Father David Khan gives his sermon at the police’s annual interfaith service at the Cathedral of the Immaculate Conception, Port of Spain, on Sunday. – Photo by Roger jacob
Police Commissioner Erla Harewood-Christopher says she is open to a national dialogue with faith-based leaders on crime.
This comes after RC priest Fr David Khan made an open call to the police at its Annual Interfaith Service to have a national dialogue on the matter. The service was held on Sunday morning at the Cathedral of the Immaculate Conception, Independence Square, Port of Spain.
Khan said, “If we are really serious about the national dialogue of crime, it is happening in pockets but we really need to bring the brightest people, intelligent in all our intelligent services, they need to sit down with the leaders of faith.
“Then we will see a movement. One cannot do it alone.”
At the start of his sermon, Khan used the story of the three wise men from the New Testament’s Gospel of Matthew to illustrate his point that intelligence and faith needed to work together.

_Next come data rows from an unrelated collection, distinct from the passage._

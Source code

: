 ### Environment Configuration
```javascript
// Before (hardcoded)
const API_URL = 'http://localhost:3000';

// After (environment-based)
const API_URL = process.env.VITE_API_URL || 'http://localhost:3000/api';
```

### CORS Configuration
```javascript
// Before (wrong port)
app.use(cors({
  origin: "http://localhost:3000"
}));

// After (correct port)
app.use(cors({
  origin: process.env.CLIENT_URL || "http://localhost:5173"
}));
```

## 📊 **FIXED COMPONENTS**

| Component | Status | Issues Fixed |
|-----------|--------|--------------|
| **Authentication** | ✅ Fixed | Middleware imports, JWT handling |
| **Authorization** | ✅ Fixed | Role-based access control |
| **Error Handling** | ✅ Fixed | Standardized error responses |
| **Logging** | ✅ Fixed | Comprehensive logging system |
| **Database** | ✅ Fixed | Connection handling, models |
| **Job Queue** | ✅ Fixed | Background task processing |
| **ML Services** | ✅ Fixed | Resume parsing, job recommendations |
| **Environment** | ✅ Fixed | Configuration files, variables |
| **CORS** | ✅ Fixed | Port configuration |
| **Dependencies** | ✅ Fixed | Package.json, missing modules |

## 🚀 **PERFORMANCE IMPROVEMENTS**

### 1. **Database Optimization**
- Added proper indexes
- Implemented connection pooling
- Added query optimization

Police officers march down the aisle at the police’s annual interfaith service at the Cathedral of the Immaculate Conception, Port of Spain, on Sunday. – Photo by Roger Jacob
He said neither knowledge nor faith alone could find the answers, but needed to work together.
He asked, “If you are a person of intelligence are you willing to sit down with people of faith? If you are a person of faith are you willing to sit down with the people of intelligence?”
Khan said people in this country were no longer African or Indian but sons and daughters of TT.
“We need to live up to our motto: Together we aspire, together we achieve. Every creed and race will find an equal place, if we decide to meet.
“We need the intelligence, the leaders of the people of faith to come to the table, put aside ego and say what is best for TT.”
Khan said he wanted to be proud and also wanted people to stop saying negative things about the country.
“And we can be proud to say, as we were proud in the past, TT is my land and I am proud to be Trinbagonian.”
Commissioner of Police Erla Harewood-Christopher leads a contingent of officers on parade on Independence Square, after the police’s annual interfaith service at the Cathedral of the Immaculate Conception, Port of Spain, on Sunday. – Photo by Roger Jacob
Khan also advocated for the Water and Sewerage Authority (WASA). He said he supported WASA, asking the audience if they knew that most people in the country spent more money on bottled water than paying “the small rate for water which many people waste.”
He said, apart from the TTPS, WASA was a public body that was constantly publicly criticised.
“We have to be serious. If we want to build country, if we want to do our best, let us not complain only,” he said.
“Imagine if every citizen now really trusts and we dedicated to country, you think crime would have any place in this land?”
Khan told police to tell TT to trust them, and for them to trust to the country.
“There are still good men and women who are willing to work with you, work with them. Don’t disrespect them and they will not disrespect you.”
Khan referenced a TV6 opinion poll which asked respondents if they had ever been disrespected by a police officer, and 100 per cent of respondents said yes.
Khan said he wanted to see that same question asked again at the end of this year.
Commissioner of Police Erla Harewood-Christopher speaks at the police’s annual interfaith service at the Cathedral of the Immaculate Conception, Port of Spain, on Sunday. – Photo by Roger Jacob
CoP: ‘Tides will turn’
Harewood-Christopher gave a short speech near the end of the service thanking all for attending.
She said the police acknowledged the supremacy of God and the important role God played in the service achieving its mandate.
“The tides will turn and we will see the success we desire,” she said.
She wished all those gathered God’s blessing for 2024 “in divine prosperity.” She said she liked that term because if God brought prosperity to them, they should not be in want.
“We are trusting God for his intervention in all that we do. And Fr Khan, I assure, and I speak even on behalf of my colleagues from the defence staff, that we will accept that call to meet with all faith-based organisations, because we recognise we cannot do it alone.”
During readings and reflections by members of the Islamic, Hindu and Christian faiths, PC Rochford, who represented the Islamic faith, said the public made fun of Harewood-Christopher when she mentioned prayer in the fight against crime last year.
Commissioner of Police Erla Harewood-Christopher holds her hands up in prayer at the police’s annual interfaith service at the Cathedral of the Immaculate Conception, Port of Spain, on Sunday. – Photo by Roger Jacob
Rochford said she understood the reality of the time, and what many failed to realise was the fight was not only physical, but a spiritual one.
“The same way we are gathered here to give thanks and praise to a higher entity, no matter our religious persuasion, there are those who, unfortunately, gather and strive in chaos and dysfunctional society.
“But we are the agents of change. When something happens, after God, who do they call? Police.”